The S3 output persists the $INDEX sequence counter as a plain file under the metadata stream directory (<store_dir>/<bucket>/sequence/index_metadata/seq_index_<id>). Because this file is not a Chunk I/O chunk, the sequence fstore stream has zero registered files, and flb_fstore_destroy() deletes any stream with zero files on shutdown — recursively removing the directory and the persisted $INDEX. After a graceful restart the index resets to 0 and uploads overwrite previously-written objects, contradicting the documented behavior that $INDEX continues from its last value when store_dir is on a persistent disk.

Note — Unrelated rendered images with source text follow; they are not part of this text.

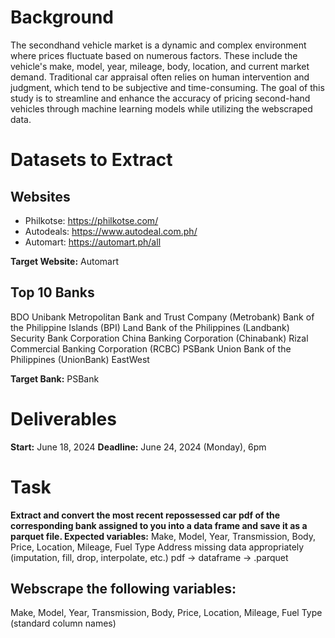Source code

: # Background

The secondhand vehicle market is a dynamic and complex environment where prices fluctuate based on numerous factors. These include the vehicle's make, model, year, mileage, body, location, and current market demand. Traditional car appraisal often relies on human intervention and judgment, which tend to be subjective and time-consuming. The goal of this study is to streamline and enhance the accuracy of pricing second-hand vehicles through machine learning models while utilizing the webscraped data. 

# Datasets to Extract

## Websites

- Philkotse: https://philkotse.com/
- Autodeals: https://www.autodeal.com.ph/
- Automart: https://automart.ph/all

**Target Website:** Automart


## Top 10 Banks

BDO Unibank
Metropolitan Bank and Trust Company (Metrobank)
Bank of the Philippine Islands (BPI) 
Land Bank of the Philippines (Landbank) 
Security Bank Corporation
China Banking Corporation (Chinabank) 
Rizal Commercial Banking Corporation (RCBC) 
PSBank
Union Bank of the Philippines (UnionBank)
EastWest

**Target Bank:** PSBank

# Deliverables
**Start:** June 18, 2024
**Deadline:** June 24, 2024 (Monday), 6pm

# Task
**Extract and convert the most recent repossessed car pdf of the corresponding bank assigned to you into a data frame and save it as a parquet file. Expected variables:**
Make, Model, Year, Transmission, Body, Price, Location, Mileage, Fuel Type
Address missing data appropriately (imputation, fill, drop, interpolate, etc.)
pdf -> dataframe -> .parquet

## Webscrape the following variables:
Make, Model, Year, Transmission, Body, Price, Location, Mileage, Fuel Type (standard column names)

This detaches the metadata stream reference in s3_store_exit() (without deleting the directory) before the store is destroyed, so the index file survives on disk and init_seq_index() recovers it on the next start.

Root cause

  • $INDEX is written as a raw file via init_seq_index() / write_seq_index() in plugins/out_s3/s3.c, inside the sequence fstore stream, under a nested index_metadata/ subdirectory.
  • cio_scan_stream_files() (lib/chunkio/src/cio_scan.c) only registers DT_REG entries directly under a stream dir, so the nested index_metadata/ is ignored and the sequence stream has 0 files.
  • flb_fstore_destroy() (src/flb_fstore.c) deletes any stream with files == 0 (flb_fstore_stream_destroy(stream, FLB_TRUE)cio_stream_delete() → recursive directory delete).
  • s3_store_exit() (plugins/out_s3/s3_store.c) calls flb_fstore_destroy() on shutdown, so the metadata stream and the persisted $INDEX are removed on every graceful exit.

Fix

/* in s3_store_exit(), right after the `if (!ctx->fs) return 0;` guard */
if (ctx->stream_metadata != NULL) {
    flb_fstore_stream_destroy(ctx->stream_metadata, FLB_FALSE);
    ctx->stream_metadata = NULL;
}

flb_fstore_stream_destroy(stream, FLB_FALSE) removes the fstore reference from fs->streams without deleting the on-disk directory; the underlying cio_stream is still freed by the subsequent cio_destroy(). Only the sequence (metadata) stream is affected — multipart_upload_metadata uses real Chunk I/O chunks, so it is unaffected by the empty-stream cleanup.

Testing

  • Reproduced the deletion on graceful shutdown: with store_dir on a persistent volume, a marker file placed inside sequence/ and the seq_index_<id> file are both gone after a SIGTERM restart (the sequence/ dir returns with a fresh inode), while a marker placed one level above on the same volume survives — confirming the volume is healthy and Fluent Bit is deleting its own metadata stream. No Successfully recovered index log appears, and $INDEX resets to 0.
  • With this change the metadata directory is retained across restart, so init_seq_index() takes the read_seq_index() recovery path.
  • Verified the referenced symbols/signatures against the source: ctx->stream_metadata (plugins/out_s3/s3.h), flb_fstore_stream_destroy(struct flb_fstore_stream *, int delete) (include/fluent-bit/flb_fstore.h).

Notes

  • Present on 4.2.x, 5.0.x, and master (the $INDEX + metadata-stream design is unchanged across these).
  • Not multipart-specific — both PutObject and multipart upload paths use the same init_seq_index() state file.

Summary by CodeRabbit

  • Bug Fixes
    • Fixed an issue where metadata could be lost during graceful shutdown in the S3 storage plugin by improving the shutdown sequence to properly protect persisted index data.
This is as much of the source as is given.